Il parait que Berlin devient une destination à la mode. Je n’y ait pourtant guère vu de touristes à l’occasion de ce long week-end en couple pour fêter nos trente ans de mariage. Il est vrai que ce n’était pas vraiment la saison. Pourtant j’ai quitté et retrouvé la France sous la pluie, alors que j’ai trouvé et quitté Berlin sous le soleil (avec il est vrai du temps plus maussade entre temps mais ni pluie, ni neige, ni gel).

Dans l’avion d’Air France, les annonces sont en français et en anglais, alors que les allemands représentent probablement la moitié des passagers. Quand le règlement prend le pas sur le sens commun…

Il n’y a pas de métro ou de train depuis l’aéroport et nous prenons le bus. La ville compte pourtant un réseau important de métros, de RER (des trains à quelques mètres de hauteur, un peu comme les lignes 2 et 6 à Paris) et plusieurs tramways, pour une ville de plus de trois millions d’habitants, assez étendue. Nous avons pratiquement toujours eu une place assise, et il est fréquent de voir des passagers avec leur vélo : il y a la place pour cela. Nous commençons la visite par la porte de Brandebourg, le Tiergarten (un petit bois de Boulogne) et le Reichtag. Très peu de voitures dans de larges avenues. Il est vrai que nous sommes en réalité à l’écart de la ville, mais nous y verrons très peu d’embouteillages.

            Ce mois de décembre est la période des marché de Noël . Il y en a plusieurs dans le centre ville, et c’est vraiment la grande foule. Florence, une étudiante française avec qui nous avons rendez vous le samedi soir, nous citera un sondage qui chiffre à 90% la proportion de Berlinois qui en ont déjà fréquenté un cette année. Ces marchés sont composés de petites maisons en bois, ouvertes sur la devanture et abritant divers commerces : jouets, vêtements, bibelots, spécialités culinaires etc.

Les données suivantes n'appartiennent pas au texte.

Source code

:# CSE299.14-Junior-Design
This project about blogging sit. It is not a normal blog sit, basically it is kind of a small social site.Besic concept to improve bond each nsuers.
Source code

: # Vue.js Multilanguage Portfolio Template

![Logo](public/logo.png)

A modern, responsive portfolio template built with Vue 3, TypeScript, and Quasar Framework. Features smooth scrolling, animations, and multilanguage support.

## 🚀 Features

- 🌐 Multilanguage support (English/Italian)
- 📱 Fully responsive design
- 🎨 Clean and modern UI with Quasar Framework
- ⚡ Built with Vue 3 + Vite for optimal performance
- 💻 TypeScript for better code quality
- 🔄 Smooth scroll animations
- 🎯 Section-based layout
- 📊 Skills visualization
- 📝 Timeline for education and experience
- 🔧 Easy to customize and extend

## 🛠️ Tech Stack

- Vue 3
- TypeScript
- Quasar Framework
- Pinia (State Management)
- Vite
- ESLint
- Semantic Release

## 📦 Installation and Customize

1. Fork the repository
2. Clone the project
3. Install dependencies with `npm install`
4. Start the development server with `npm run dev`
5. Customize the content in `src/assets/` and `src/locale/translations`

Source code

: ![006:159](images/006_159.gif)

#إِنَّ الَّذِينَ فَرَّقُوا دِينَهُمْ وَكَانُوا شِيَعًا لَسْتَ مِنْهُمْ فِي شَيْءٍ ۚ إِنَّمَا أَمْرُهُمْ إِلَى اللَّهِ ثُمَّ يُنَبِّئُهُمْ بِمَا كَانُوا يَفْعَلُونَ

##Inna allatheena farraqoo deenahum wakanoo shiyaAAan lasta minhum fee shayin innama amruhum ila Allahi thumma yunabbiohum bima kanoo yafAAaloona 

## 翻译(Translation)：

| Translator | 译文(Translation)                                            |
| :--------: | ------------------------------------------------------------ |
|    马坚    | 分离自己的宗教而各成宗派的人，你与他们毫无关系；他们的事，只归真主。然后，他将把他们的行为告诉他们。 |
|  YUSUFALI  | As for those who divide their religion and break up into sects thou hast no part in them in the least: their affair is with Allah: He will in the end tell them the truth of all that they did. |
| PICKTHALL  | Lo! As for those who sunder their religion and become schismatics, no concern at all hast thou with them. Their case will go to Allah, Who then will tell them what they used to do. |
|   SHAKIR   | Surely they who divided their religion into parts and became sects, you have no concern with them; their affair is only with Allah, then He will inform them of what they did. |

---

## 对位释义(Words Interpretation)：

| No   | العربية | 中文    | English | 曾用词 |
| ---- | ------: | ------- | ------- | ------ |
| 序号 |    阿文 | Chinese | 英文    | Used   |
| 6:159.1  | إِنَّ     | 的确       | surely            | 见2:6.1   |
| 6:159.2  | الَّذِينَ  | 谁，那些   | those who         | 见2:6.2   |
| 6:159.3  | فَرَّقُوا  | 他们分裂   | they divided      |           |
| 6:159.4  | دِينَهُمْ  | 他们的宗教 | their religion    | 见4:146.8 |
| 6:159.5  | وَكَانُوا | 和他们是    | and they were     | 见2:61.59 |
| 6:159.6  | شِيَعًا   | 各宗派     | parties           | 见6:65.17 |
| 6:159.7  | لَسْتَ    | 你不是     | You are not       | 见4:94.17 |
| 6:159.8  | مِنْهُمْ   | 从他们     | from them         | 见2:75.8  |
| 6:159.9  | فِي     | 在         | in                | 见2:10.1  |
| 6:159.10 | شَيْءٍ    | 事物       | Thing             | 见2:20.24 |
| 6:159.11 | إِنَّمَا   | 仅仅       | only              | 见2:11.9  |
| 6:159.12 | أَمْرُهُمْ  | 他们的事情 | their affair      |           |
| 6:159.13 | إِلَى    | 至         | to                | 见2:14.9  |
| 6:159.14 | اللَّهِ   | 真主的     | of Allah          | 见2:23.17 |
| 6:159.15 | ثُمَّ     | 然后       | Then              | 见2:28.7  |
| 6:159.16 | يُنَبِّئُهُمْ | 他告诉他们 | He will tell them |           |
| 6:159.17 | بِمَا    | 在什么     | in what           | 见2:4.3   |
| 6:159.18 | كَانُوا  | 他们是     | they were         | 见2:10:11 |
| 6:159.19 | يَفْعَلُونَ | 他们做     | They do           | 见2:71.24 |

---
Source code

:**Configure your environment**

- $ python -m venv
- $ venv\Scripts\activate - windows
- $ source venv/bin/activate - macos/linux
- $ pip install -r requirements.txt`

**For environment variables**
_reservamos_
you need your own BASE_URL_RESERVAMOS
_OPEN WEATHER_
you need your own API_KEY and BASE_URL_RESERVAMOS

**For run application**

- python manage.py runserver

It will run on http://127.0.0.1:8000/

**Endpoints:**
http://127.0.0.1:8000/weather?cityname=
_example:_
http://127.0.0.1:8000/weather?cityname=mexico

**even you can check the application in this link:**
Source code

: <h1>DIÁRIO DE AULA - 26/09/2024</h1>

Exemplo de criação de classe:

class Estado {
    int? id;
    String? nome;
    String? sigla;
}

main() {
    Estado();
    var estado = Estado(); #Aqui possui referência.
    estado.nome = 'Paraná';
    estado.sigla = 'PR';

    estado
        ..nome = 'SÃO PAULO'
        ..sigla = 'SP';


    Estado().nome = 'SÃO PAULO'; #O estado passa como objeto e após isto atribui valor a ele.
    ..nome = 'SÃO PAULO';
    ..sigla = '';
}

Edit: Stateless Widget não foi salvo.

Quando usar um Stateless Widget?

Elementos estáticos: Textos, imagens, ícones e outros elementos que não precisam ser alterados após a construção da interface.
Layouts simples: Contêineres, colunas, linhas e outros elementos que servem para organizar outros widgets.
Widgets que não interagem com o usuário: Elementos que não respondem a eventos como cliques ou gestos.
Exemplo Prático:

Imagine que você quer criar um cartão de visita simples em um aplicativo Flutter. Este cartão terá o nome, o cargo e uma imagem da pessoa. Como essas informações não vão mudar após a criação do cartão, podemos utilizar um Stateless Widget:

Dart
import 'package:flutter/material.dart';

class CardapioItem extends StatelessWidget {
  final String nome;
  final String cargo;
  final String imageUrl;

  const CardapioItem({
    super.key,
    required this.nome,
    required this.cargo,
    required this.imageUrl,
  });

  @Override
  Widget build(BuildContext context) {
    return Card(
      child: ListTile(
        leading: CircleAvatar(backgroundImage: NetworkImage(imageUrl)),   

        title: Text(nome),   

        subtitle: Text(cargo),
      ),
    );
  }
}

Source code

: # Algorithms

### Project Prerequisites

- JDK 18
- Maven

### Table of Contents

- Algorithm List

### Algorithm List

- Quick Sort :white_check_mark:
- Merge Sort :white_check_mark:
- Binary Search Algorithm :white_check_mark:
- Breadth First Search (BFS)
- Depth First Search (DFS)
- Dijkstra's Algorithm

Les rues sont propres, même s’il traîne quelques emballages ou mégots ici ou là, même à coté des marchés. Il n’y a pratiquement pas de mendiants et je n’ai vu aucun clochards, si nombreux dans certains coins de Paris. Comme nous le fait remarquer Florence, les Berlinois ne sont pas stressés mais très aimables. Berlin n’est pas une ville d’affaires comme Francfort ou Munich.

La ville comporte peu de bâtiments chargés d’histoire comme d’autres capitales européennes : elle ne date que du treizième siècle et les bombardements de 44/45 ont beaucoup détruits. Nous voyons le plus important en 3 jours en ayant visité quelques musées.

A la sortie du musée de l’histoire,, pendant que ma femme va voir un marché d’artisanat, j’écoute des joueurs de flûte indienne (une musique d’Amérique du Sud, et un déguisement d’indiens d’Amérique du Nord !!). Un joueur de bonneteau ( ce jeu avec trois boîtes où il faut trouver laquelle cache la boule que le joueur fait circuler à toute vitesse entre ses boîtes) s’installe ) à coté de moi. Très vite un couple , puis un autre, s’approchent. La femme du premier couple parie, gagne, perd, puis gagne et reperd. L’autre couple joue à son tour. Les paris se font à 50 euros. J’imagine que le premier couple est complice et je me demande si le second ne l’est pas aussi. Au bout de 10 minutes, le joueur remballe son petit tapis et ses petites boîtes. Cinq minutes après, il s’installe de nouveau un peu plus loin, et les deux couples le rejoignent : il y avait bien 4 complices. C’est dur de créer l’attroupement !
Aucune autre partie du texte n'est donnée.